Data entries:
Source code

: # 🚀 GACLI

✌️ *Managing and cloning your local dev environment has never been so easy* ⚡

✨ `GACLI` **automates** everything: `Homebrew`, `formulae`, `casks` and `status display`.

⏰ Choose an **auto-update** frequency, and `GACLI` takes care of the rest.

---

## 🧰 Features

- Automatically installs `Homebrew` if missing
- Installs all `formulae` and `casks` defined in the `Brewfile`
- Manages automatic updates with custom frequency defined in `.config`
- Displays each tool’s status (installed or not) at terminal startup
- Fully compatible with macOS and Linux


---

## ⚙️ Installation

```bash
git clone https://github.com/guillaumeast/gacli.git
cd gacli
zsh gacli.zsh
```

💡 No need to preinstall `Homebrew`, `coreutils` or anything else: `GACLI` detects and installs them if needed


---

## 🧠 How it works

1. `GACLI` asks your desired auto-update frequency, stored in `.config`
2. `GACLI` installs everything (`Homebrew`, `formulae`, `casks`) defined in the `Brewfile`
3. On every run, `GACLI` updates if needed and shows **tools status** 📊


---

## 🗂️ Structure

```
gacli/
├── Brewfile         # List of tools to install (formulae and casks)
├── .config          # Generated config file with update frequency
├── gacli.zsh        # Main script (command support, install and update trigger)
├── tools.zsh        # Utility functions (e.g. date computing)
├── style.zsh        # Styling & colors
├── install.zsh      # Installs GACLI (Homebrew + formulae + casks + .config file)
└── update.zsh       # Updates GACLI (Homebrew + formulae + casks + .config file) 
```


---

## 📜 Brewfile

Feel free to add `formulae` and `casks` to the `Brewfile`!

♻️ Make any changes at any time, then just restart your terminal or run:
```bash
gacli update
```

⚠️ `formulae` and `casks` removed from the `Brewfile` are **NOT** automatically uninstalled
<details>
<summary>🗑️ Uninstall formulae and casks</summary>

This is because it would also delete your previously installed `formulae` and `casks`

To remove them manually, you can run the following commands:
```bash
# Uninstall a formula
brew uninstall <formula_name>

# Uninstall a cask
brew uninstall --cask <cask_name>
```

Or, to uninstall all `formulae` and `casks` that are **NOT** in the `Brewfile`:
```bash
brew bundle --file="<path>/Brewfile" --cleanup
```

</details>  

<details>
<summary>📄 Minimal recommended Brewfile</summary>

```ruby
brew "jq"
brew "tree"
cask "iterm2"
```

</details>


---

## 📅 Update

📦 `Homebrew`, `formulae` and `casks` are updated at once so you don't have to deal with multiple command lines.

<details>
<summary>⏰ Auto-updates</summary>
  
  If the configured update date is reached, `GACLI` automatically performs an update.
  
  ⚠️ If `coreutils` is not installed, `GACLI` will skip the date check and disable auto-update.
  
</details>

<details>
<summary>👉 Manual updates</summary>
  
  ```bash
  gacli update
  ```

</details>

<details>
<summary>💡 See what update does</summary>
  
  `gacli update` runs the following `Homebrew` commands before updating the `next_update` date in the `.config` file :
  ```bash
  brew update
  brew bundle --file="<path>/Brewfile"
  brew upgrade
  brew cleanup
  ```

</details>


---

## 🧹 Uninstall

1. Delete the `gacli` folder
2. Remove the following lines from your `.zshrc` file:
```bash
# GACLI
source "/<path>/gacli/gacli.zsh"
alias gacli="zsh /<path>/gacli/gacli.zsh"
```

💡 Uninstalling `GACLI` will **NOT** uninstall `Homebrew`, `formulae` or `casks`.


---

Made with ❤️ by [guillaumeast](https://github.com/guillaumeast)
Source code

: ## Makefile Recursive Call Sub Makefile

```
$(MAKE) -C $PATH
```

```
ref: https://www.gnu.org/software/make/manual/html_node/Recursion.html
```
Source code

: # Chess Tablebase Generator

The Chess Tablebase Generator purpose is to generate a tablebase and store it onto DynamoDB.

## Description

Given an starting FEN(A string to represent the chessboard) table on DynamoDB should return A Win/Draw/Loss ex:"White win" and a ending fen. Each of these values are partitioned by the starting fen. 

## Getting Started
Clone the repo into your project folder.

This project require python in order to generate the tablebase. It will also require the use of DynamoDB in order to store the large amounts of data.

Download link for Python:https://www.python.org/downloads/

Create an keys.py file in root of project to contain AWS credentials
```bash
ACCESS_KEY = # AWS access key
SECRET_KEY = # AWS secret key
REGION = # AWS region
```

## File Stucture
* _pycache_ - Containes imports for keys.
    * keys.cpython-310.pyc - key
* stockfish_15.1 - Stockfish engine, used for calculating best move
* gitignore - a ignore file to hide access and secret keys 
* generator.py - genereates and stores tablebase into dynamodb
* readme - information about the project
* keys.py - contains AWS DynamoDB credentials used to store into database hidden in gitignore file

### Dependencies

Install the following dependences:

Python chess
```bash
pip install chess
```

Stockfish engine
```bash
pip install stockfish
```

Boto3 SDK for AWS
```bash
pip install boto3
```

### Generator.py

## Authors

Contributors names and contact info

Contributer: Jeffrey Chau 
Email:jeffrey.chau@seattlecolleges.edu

*About this task:*
Check each line of the entries for the string "Brewfile". Copy the lines that have it.

*Final answer:*
- Installs all `formulae` and `casks` defined in the `Brewfile`
2. `GACLI` installs everything (`Homebrew`, `formulae`, `casks`) defined in the `Brewfile`
├── Brewfile         # List of tools to install (formulae and casks)
## 📜 Brewfile
Feel free to add `formulae` and `casks` to the `Brewfile`!
⚠️ `formulae` and `casks` removed from the `Brewfile` are **NOT** automatically uninstalled
Or, to uninstall all `formulae` and `casks` that are **NOT** in the `Brewfile`:
brew bundle --file="<path>/Brewfile" --cleanup
<summary>📄 Minimal recommended Brewfile</summary>
  brew bundle --file="<path>/Brewfile"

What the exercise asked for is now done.